Supplied material Start Marker

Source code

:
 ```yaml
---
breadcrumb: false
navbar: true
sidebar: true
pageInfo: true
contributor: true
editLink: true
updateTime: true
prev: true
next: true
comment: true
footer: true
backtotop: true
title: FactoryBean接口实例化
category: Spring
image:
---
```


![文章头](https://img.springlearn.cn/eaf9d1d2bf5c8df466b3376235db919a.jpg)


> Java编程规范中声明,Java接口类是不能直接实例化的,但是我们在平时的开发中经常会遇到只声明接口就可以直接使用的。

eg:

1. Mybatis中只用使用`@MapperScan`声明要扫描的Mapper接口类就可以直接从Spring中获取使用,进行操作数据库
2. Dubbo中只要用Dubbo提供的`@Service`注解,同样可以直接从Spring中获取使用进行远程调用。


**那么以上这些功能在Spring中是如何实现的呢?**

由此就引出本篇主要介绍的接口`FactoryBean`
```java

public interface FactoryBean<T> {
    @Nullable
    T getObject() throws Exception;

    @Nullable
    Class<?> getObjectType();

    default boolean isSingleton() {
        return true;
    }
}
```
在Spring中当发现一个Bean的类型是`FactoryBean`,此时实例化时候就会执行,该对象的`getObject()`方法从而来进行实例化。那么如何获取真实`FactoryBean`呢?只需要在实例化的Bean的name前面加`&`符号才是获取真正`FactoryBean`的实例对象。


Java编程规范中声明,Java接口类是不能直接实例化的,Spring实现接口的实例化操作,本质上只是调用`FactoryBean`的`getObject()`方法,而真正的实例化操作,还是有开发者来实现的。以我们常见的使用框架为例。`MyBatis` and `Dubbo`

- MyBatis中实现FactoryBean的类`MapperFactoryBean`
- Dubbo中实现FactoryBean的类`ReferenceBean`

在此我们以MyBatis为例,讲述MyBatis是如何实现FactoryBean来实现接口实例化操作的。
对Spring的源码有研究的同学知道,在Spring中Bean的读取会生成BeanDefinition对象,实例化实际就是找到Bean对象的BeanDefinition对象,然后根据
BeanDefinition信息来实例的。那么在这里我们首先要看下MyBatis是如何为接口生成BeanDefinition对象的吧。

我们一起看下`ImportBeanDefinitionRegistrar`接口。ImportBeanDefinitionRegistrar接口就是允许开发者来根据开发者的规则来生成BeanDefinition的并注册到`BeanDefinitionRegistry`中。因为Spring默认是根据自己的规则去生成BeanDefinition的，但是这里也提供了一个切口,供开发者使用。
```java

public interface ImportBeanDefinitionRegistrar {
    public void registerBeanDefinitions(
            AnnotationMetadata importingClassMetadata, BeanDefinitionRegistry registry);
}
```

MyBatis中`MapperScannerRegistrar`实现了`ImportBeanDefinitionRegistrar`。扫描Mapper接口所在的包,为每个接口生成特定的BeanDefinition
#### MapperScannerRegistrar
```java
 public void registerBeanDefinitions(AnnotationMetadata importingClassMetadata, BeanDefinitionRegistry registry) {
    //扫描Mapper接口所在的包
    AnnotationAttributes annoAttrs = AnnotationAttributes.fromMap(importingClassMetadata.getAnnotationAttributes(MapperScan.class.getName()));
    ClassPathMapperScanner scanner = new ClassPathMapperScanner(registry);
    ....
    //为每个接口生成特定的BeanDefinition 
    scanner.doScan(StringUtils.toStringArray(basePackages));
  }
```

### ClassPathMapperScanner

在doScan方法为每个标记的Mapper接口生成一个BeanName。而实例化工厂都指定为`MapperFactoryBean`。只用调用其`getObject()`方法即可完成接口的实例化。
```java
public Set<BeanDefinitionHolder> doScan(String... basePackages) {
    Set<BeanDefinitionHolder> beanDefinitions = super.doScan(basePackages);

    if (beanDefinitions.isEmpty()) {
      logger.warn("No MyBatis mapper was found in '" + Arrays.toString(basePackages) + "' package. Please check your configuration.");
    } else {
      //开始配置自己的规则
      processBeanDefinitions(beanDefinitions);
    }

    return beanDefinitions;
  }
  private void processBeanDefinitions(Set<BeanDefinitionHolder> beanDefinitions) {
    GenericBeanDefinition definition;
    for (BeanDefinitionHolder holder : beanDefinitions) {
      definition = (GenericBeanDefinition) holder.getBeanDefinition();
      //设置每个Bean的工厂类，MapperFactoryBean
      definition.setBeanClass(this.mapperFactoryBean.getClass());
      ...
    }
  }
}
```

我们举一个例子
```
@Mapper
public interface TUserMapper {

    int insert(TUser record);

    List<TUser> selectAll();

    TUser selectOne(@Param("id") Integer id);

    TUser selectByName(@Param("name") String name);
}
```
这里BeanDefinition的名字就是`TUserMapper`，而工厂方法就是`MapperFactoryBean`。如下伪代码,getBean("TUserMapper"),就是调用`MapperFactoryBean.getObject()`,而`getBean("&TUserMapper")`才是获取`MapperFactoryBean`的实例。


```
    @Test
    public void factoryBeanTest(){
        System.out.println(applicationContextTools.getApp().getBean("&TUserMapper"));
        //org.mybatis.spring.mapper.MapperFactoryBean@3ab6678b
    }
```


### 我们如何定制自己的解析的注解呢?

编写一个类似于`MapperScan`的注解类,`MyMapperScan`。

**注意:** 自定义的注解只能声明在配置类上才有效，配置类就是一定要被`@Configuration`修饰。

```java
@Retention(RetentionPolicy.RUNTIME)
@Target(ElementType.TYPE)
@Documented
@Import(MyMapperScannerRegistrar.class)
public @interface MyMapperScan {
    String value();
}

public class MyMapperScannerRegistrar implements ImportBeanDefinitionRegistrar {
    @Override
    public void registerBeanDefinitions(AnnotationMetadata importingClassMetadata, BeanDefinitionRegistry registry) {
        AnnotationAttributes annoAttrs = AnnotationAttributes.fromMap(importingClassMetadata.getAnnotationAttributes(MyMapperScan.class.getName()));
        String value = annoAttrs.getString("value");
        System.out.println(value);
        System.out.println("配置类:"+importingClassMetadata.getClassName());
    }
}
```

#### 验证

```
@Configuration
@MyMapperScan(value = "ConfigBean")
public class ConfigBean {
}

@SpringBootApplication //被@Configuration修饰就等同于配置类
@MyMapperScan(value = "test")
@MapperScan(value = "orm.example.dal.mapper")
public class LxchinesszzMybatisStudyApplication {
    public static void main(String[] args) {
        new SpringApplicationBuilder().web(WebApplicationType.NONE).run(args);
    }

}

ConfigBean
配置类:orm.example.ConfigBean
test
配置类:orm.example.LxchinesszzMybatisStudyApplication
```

Supplied material End Marker

§ **What the task asks**
Lines in the records above that carry the word "annoAttrs" are to be located and copied.

§ **Result for this exercise**
    AnnotationAttributes annoAttrs = AnnotationAttributes.fromMap(importingClassMetadata.getAnnotationAttributes(MapperScan.class.getName()));
        AnnotationAttributes annoAttrs = AnnotationAttributes.fromMap(importingClassMetadata.getAnnotationAttributes(MyMapperScan.class.getName()));
        String value = annoAttrs.getString("value");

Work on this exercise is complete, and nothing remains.